With logical collections, the range of file types of the deliverables is even greater than what is seen with physical collections. This stems from the fact that a variety of different tools can be employed to perform the acquisitions, and each might employ its own collection file format. The available collection tools vary depending on the platform, e.g., Windows, Macintosh OS, or Linux/Unix. Finally, collection tools can differ greatly in such aspects as forensic soundness, performance, and universal-acceptance. For example, unlike EnCase, Ghost does not provide a verifying MD5 hash of its acquisition. In short, the collection tool employed with its resulting deliverable file format often depends on the situation.
Table 1: Summary of Common Tools Available for Collections on Windows Systems.
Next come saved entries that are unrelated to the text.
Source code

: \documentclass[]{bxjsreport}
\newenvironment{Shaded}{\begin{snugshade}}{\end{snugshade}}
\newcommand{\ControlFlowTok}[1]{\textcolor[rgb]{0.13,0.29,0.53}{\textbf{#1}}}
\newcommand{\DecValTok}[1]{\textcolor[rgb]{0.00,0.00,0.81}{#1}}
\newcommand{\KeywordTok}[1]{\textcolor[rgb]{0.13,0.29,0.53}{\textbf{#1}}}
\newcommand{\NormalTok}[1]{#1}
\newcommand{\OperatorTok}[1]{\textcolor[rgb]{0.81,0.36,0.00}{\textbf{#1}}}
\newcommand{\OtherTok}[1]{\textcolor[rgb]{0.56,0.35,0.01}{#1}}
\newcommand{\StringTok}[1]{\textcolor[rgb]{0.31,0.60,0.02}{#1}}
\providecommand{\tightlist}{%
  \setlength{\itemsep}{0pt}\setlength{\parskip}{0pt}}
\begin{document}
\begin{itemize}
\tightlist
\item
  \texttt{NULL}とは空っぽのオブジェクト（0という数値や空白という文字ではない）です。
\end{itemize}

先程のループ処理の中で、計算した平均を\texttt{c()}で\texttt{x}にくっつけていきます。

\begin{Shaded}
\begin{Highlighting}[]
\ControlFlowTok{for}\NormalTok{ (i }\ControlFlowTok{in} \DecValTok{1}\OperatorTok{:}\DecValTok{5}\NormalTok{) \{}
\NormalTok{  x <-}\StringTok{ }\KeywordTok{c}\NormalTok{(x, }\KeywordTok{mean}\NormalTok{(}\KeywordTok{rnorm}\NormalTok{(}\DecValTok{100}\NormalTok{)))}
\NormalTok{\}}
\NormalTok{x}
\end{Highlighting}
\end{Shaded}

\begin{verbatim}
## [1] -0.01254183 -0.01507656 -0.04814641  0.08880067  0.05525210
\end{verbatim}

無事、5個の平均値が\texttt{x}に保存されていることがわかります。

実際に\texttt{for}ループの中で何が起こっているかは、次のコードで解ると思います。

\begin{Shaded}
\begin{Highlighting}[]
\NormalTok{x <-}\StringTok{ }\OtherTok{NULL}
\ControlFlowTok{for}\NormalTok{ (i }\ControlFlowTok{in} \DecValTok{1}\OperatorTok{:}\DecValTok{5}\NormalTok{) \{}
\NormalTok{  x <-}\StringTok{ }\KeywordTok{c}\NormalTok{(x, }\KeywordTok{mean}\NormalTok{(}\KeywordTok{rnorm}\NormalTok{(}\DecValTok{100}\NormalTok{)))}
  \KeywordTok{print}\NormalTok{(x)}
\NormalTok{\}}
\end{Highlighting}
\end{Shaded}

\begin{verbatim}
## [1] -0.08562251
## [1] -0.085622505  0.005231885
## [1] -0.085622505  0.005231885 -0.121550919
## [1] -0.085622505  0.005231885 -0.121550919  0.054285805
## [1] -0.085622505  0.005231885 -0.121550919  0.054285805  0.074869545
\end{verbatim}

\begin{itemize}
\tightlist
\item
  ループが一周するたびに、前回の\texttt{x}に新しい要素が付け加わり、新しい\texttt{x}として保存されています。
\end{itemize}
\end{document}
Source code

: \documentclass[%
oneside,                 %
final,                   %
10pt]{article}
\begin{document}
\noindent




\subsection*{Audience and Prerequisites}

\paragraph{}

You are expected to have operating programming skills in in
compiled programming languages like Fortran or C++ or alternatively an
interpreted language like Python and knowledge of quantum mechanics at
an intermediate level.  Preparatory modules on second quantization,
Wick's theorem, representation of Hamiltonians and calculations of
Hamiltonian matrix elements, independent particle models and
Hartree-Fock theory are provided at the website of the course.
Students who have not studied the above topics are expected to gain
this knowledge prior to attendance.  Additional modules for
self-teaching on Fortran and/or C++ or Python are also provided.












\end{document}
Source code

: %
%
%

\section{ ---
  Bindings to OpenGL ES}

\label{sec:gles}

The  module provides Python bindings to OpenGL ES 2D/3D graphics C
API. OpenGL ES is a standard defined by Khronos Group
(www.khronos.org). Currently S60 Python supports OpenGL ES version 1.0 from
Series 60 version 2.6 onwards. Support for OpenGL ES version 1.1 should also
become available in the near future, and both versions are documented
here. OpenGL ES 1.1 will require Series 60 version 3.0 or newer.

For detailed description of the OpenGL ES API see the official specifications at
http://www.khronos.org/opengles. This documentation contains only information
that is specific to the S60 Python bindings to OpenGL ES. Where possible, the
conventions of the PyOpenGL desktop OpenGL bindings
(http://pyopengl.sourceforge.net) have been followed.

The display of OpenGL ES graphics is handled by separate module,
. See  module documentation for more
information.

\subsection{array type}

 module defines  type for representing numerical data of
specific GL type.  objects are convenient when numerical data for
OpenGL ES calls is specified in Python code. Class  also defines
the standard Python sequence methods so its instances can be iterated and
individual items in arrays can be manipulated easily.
These various collection tools store the acquired ESI in differing file formats – which can vary not only between tools, but also on what is being collected. For example, both EnCase and FTK Imager can store volume/logical drive level acquisitions in E01 files. However, when using them to perform a file/folder level acquisition, EnCase employs a proprietary L01 files while FTK Imager uses proprietary AD1 files. Each can only be read by programs from their respective publishers. Thus, only EnCase understands L01 files; FTK understands AD1 files; and only Ghost can read GHO files. This may not be an issue if the end goal is merely preservation. However, if forensic analysis is needed, then the former can be readily analyzed by the EnCase while the latter requires – at a minimum – an additional conversion step from a Ghost archive to native files before the data can be loaded into EnCase. This results in additional cost and complexity in cases where analysis is needed. More common tools like WinZip can also be employed. WinZip collects folders and files by encapsulating them into an archive file and can preserve the directory structure of the source data while doing so. WinZip archives also have the added benefit of being readable by a variety of tools. At other times, the only practical tool-at-hand may be Robocopy which preserves file metadata but not folder metadata. As might be imagined, it is important to understand not only what is being collected but also how the collection is performed.
Summary
There are indeed a variety of different ways of preserving data. Likewise, there are a variety of tools available to perform these collections. The choice of which collection to use is guided both by the nature of the data to be preserved as well as the ultimate use of the preserved data.
Which tool is the most appropriate depends on what ESI needs to be preserved. An improperly specified collection can result in insufficient or overly sufficient data being collected – resulting in the loss of a case or imposed sanctions for the failure to produce or, at best, inflated costs. In short, the key to good collections is proper planning and obtaining key information on a matter upfront.